After that, it was time to enter the away end. The security was not as tight as it was at other away grounds I’ve been to like Stamford Bridge and the Artemio Franchi in Florence, but I was padded down by a security officer before heading in and the security were super careful to make sure no home fans infiltrated any part of the away end by completely surrounding the entrance to the away end with stewards. The concourse underneath the stands were filled with Spurs supporters getting in some last minute alcohol before the match and the usual medley of songs were sung. As the Harry Kane “He’s one of our own” songs was sung, I flashed my Kane scarve over my head for everyone to see and when they finished the song some supporters chanted “Yido!” at me which I must admit was very satisfying. The cacophony of noise continued into the main stand of the away end as kickoff got closer and closer.
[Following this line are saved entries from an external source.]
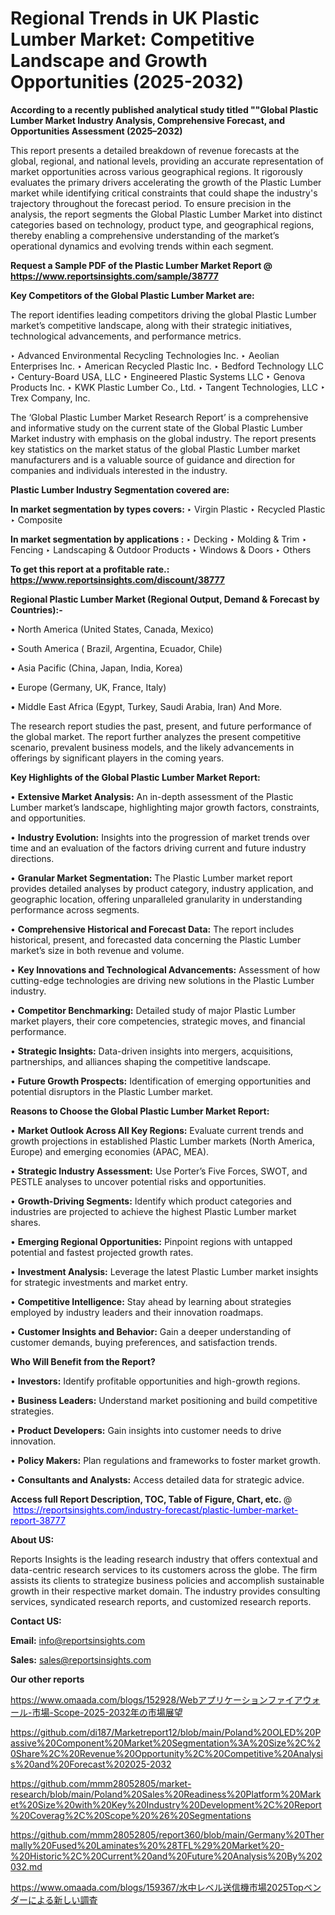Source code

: # Regional Trends in UK Plastic Lumber Market: Competitive Landscape and Growth Opportunities (2025-2032)

<strong>According to a recently published analytical study titled ""Global Plastic Lumber Market Industry Analysis, Comprehensive Forecast, and Opportunities Assessment (2025–2032)</strong>

This report presents a detailed breakdown of revenue forecasts at the global, regional, and national levels, providing an accurate representation of market opportunities across various geographical regions. It rigorously evaluates the primary drivers accelerating the growth of the Plastic Lumber market while identifying critical constraints that could shape the industry's trajectory throughout the forecast period. To ensure precision in the analysis, the report segments the Global Plastic Lumber Market into distinct categories based on technology, product type, and geographical regions, thereby enabling a comprehensive understanding of the market’s operational dynamics and evolving trends within each segment.

<strong>Request a Sample PDF of the Plastic Lumber Market Report </strong><strong>@<a href=https://www.reportsinsights.com/sample/38777 style=color:#0000ff;> https://www.reportsinsights.com/sample/38777</a></strong></font>

<strong>Key Competitors of the Global Plastic Lumber Market are:</strong>

The report identifies leading competitors driving the global Plastic Lumber market’s competitive landscape, along with their strategic initiatives, technological advancements, and performance metrics.

‣ Advanced Environmental Recycling Technologies Inc.
‣ Aeolian Enterprises Inc.
‣ American Recycled Plastic Inc.
‣ Bedford Technology LLC
‣ Century-Board USA, LLC
‣ Engineered Plastic Systems LLC
‣ Genova Products Inc.
‣ KWK Plastic Lumber Co., Ltd.
‣ Tangent Technologies, LLC
‣ Trex Company, Inc.

The ‘Global Plastic Lumber Market Research Report’ is a comprehensive and informative study on the current state of the Global Plastic Lumber Market industry with emphasis on the global industry. The report presents key statistics on the market status of the global Plastic Lumber market manufacturers and is a valuable source of guidance and direction for companies and individuals interested in the industry.

<strong>Plastic Lumber Industry Segmentation covered are:</strong>

<strong>In market segmentation by types covers: </strong> 
‣ Virgin Plastic
‣ Recycled Plastic
‣ Composite

<strong>In market segmentation by applications :</strong> 
‣ Decking
‣ Molding & Trim
‣ Fencing
‣ Landscaping & Outdoor Products
‣ Windows & Doors
‣ Others

<strong>To get this report at a profitable rate.: <a href=https://www.reportsinsights.com/discount/38777 style=color:#0000ff;>https://www.reportsinsights.com/discount/38777</a></strong></font>

<strong>Regional Plastic Lumber Market (Regional Output, Demand &amp; Forecast by Countries):-</strong>

• North America (United States, Canada, Mexico)

• South America ( Brazil, Argentina, Ecuador, Chile)

• Asia Pacific (China, Japan, India, Korea)

• Europe (Germany, UK, France, Italy)

• Middle East Africa (Egypt, Turkey, Saudi Arabia, Iran) And More.

The research report studies the past, present, and future performance of the global market. The report further analyzes the present competitive scenario, prevalent business models, and the likely advancements in offerings by significant players in the coming years.

<strong>Key Highlights of the Global Plastic Lumber Market Report:</strong>

• <strong>Extensive Market Analysis:</strong> An in-depth assessment of the Plastic Lumber market’s landscape, highlighting major growth factors, constraints, and opportunities.

• <strong>Industry Evolution:</strong> Insights into the progression of market trends over time and an evaluation of the factors driving current and future industry directions.

• <strong>Granular Market Segmentation:</strong> The Plastic Lumber market report provides detailed analyses by product category, industry application, and geographic location, offering unparalleled granularity in understanding performance across segments.

• <strong>Comprehensive Historical and Forecast Data:</strong> The report includes historical, present, and forecasted data concerning the Plastic Lumber market’s size in both revenue and volume.

• <strong>Key Innovations and Technological Advancements:</strong> Assessment of how cutting-edge technologies are driving new solutions in the Plastic Lumber industry.

• <strong>Competitor Benchmarking:</strong> Detailed study of major Plastic Lumber market players, their core competencies, strategic moves, and financial performance.

• <strong>Strategic Insights:</strong> Data-driven insights into mergers, acquisitions, partnerships, and alliances shaping the competitive landscape.

• <strong>Future Growth Prospects:</strong> Identification of emerging opportunities and potential disruptors in the Plastic Lumber market.

<strong>Reasons to Choose the Global Plastic Lumber Market Report:</strong>

• <strong>Market Outlook Across All Key Regions:</strong> Evaluate current trends and growth projections in established Plastic Lumber markets (North America, Europe) and emerging economies (APAC, MEA).

• <strong>Strategic Industry Assessment:</strong> Use Porter’s Five Forces, SWOT, and PESTLE analyses to uncover potential risks and opportunities.

• <strong>Growth-Driving Segments:</strong> Identify which product categories and industries are projected to achieve the highest Plastic Lumber market shares.

• <strong>Emerging Regional Opportunities:</strong> Pinpoint regions with untapped potential and fastest projected growth rates.

• <strong>Investment Analysis:</strong> Leverage the latest Plastic Lumber market insights for strategic investments and market entry.

• <strong>Competitive Intelligence:</strong> Stay ahead by learning about strategies employed by industry leaders and their innovation roadmaps.

• <strong>Customer Insights and Behavior:</strong> Gain a deeper understanding of customer demands, buying preferences, and satisfaction trends.

<strong>Who Will Benefit from the Report?</strong>

• <strong>Investors:</strong> Identify profitable opportunities and high-growth regions.

• <strong>Business Leaders:</strong> Understand market positioning and build competitive strategies.

• <strong>Product Developers:</strong> Gain insights into customer needs to drive innovation.

• <strong>Policy Makers:</strong> Plan regulations and frameworks to foster market growth.

• <strong>Consultants and Analysts:</strong> Access detailed data for strategic advice.
</ul>
<strong>Access full Report Description, TOC, Table of Figure, Chart, etc. </strong>@  <a href=https://reportsinsights.com/industry-forecast/plastic-lumber-market-report-38777 style=color:#0000ff;>https://reportsinsights.com/industry-forecast/plastic-lumber-market-report-38777</a></font>

<strong><strong>About US</strong>:</strong>

Reports Insights is the leading research industry that offers contextual and data-centric research services to its customers across the globe. The firm assists its clients to strategize business policies and accomplish sustainable growth in their respective market domain. The industry provides consulting services, syndicated research reports, and customized research reports.

<strong>Contact US:</strong>

<p class=""""><b>Email:</b> <a href=mailto:info@reportsinsights.com>info@reportsinsights.com</a></p>
<p class=""""><b>Sales:</b> <a href=mailto:sales@reportsinsights.com>sales@reportsinsights.com</a></p>

<strong>Our other reports</strong>

<a href=https://www.omaada.com/blogs/152928/Webアプリケーションファイアウォール-市場-Scope-2025-2032年の市場展望>https://www.omaada.com/blogs/152928/Webアプリケーションファイアウォール-市場-Scope-2025-2032年の市場展望</a>

<a href=https://github.com/di187/Marketreport12/blob/main/Poland%20OLED%20Passive%20Component%20Market%20Segmentation%3A%20Size%2C%20Share%2C%20Revenue%20Opportunity%2C%20Competitive%20Analysis%20and%20Forecast%202025-2032>https://github.com/di187/Marketreport12/blob/main/Poland%20OLED%20Passive%20Component%20Market%20Segmentation%3A%20Size%2C%20Share%2C%20Revenue%20Opportunity%2C%20Competitive%20Analysis%20and%20Forecast%202025-2032</a>

<a href=https://github.com/mmm28052805/market-research/blob/main/Poland%20Sales%20Readiness%20Platform%20Market%20Size%20with%20Key%20Industry%20Development%2C%20Report%20Coverag%2C%20Scope%20%26%20Segmentations>https://github.com/mmm28052805/market-research/blob/main/Poland%20Sales%20Readiness%20Platform%20Market%20Size%20with%20Key%20Industry%20Development%2C%20Report%20Coverag%2C%20Scope%20%26%20Segmentations</a>

<a href=https://github.com/mmm28052805/report360/blob/main/Germany%20Thermally%20Fused%20Laminates%20%28TFL%29%20Market%20-%20Historic%2C%20Current%20and%20Future%20Analysis%20By%202032.md>https://github.com/mmm28052805/report360/blob/main/Germany%20Thermally%20Fused%20Laminates%20%28TFL%29%20Market%20-%20Historic%2C%20Current%20and%20Future%20Analysis%20By%202032.md</a>

<a href=https://www.omaada.com/blogs/159367/水中レベル送信機市場2025Topベンダーによる新しい調査>https://www.omaada.com/blogs/159367/水中レベル送信機市場2025Topベンダーによる新しい調査</a>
The Spurs fans that made the long journey up from London were in wonderful voice. Unlike the previous weekend at QPR when it often felt like there were two different away ends singing two completely different sets of songs with very little cohesion, this time it was much easier to get all 3,033 Tottenham supporters in attendance to get on the same page. Before kickoff, a full round of “Oh When the Spurs Go Marching In” was sung before many renditions of “Everywhere We Go” in addition to some other classic Spurs favorites. At kick off, the atmosphere was electric – 3,000 of us, 72,000 of them. We could hear some noise coming from the Stretford End on the opposite side of the pitch but it was impossible to make out the words. There was also some songs coming from the corner adjacent to us which I learned after the match was a singing section implemented to help combat the dead atmosphere created by the Manchester United home crowd. Unfortunately the home attendance is now dominated by day trippers and tourists that are not imbued with English soccer matchday culture. Many people staying at my hotel flew in for the match and were from far flung places like the Philippines and Taiwan and were referring to Manchester United as “we”. While many teams have this problem, it increasingly seems to be a problem at Manchester United.